[Dataset entries]
------------------------------------------------------------

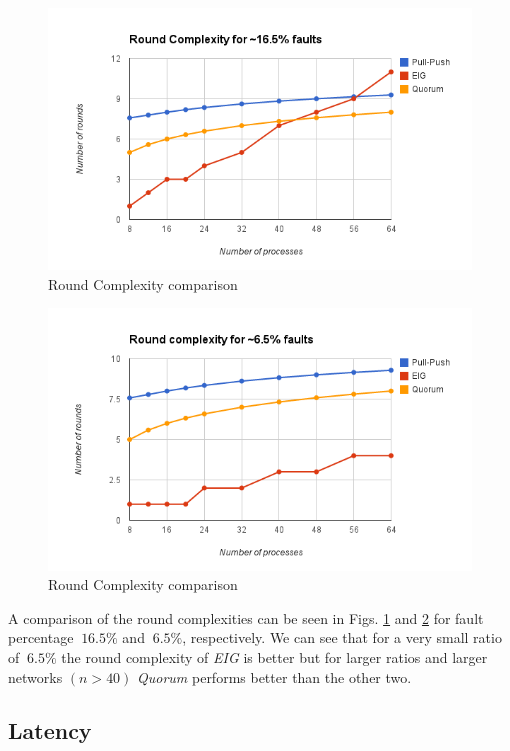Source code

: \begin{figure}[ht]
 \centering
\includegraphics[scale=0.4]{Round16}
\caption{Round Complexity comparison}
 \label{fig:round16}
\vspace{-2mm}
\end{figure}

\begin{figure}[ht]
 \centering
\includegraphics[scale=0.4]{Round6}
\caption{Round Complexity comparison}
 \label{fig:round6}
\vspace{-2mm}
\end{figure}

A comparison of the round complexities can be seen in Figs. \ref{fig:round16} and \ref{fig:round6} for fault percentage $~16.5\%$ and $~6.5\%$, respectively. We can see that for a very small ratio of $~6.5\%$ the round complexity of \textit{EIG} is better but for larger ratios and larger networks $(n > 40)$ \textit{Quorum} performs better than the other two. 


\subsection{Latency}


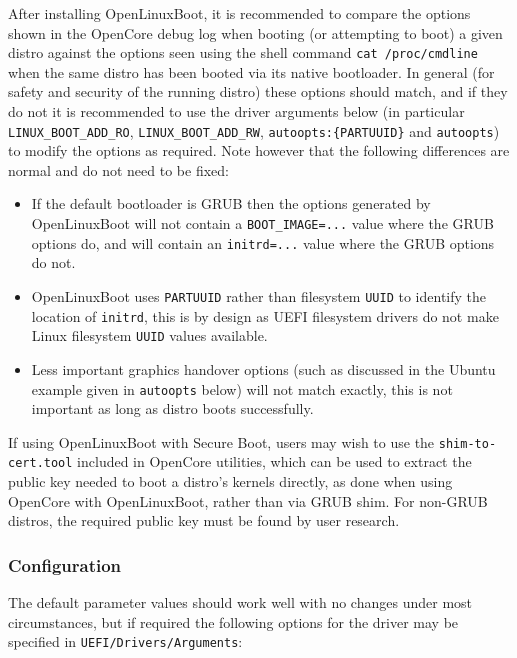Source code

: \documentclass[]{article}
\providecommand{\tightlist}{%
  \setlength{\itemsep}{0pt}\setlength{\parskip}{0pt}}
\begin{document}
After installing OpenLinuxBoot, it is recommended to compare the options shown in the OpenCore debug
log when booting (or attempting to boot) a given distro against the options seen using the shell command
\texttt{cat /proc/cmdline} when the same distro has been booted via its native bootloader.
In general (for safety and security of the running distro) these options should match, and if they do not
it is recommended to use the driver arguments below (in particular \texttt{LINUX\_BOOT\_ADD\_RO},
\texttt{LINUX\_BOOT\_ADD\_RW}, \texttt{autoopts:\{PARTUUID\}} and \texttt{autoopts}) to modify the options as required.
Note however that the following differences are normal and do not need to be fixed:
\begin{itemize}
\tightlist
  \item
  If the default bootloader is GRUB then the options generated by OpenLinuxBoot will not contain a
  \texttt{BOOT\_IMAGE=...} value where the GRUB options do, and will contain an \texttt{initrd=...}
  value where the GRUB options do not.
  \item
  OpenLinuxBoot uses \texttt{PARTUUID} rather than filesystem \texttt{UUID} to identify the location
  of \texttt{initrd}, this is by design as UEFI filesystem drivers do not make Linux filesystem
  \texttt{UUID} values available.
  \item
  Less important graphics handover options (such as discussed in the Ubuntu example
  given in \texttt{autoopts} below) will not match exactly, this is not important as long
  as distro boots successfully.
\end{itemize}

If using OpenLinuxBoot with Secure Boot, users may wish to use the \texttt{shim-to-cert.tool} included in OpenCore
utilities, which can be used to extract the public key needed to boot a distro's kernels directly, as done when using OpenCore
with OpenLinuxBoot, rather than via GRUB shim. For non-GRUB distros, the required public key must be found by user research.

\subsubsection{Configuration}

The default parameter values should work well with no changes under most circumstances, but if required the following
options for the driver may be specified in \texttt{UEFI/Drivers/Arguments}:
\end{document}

------------------------------------------------------------

Your answer should be each line from the entries that includes the string "where".

### Written reply
  \texttt{BOOT\_IMAGE=...} value where the GRUB options do, and will contain an \texttt{initrd=...}
  value where the GRUB options do not.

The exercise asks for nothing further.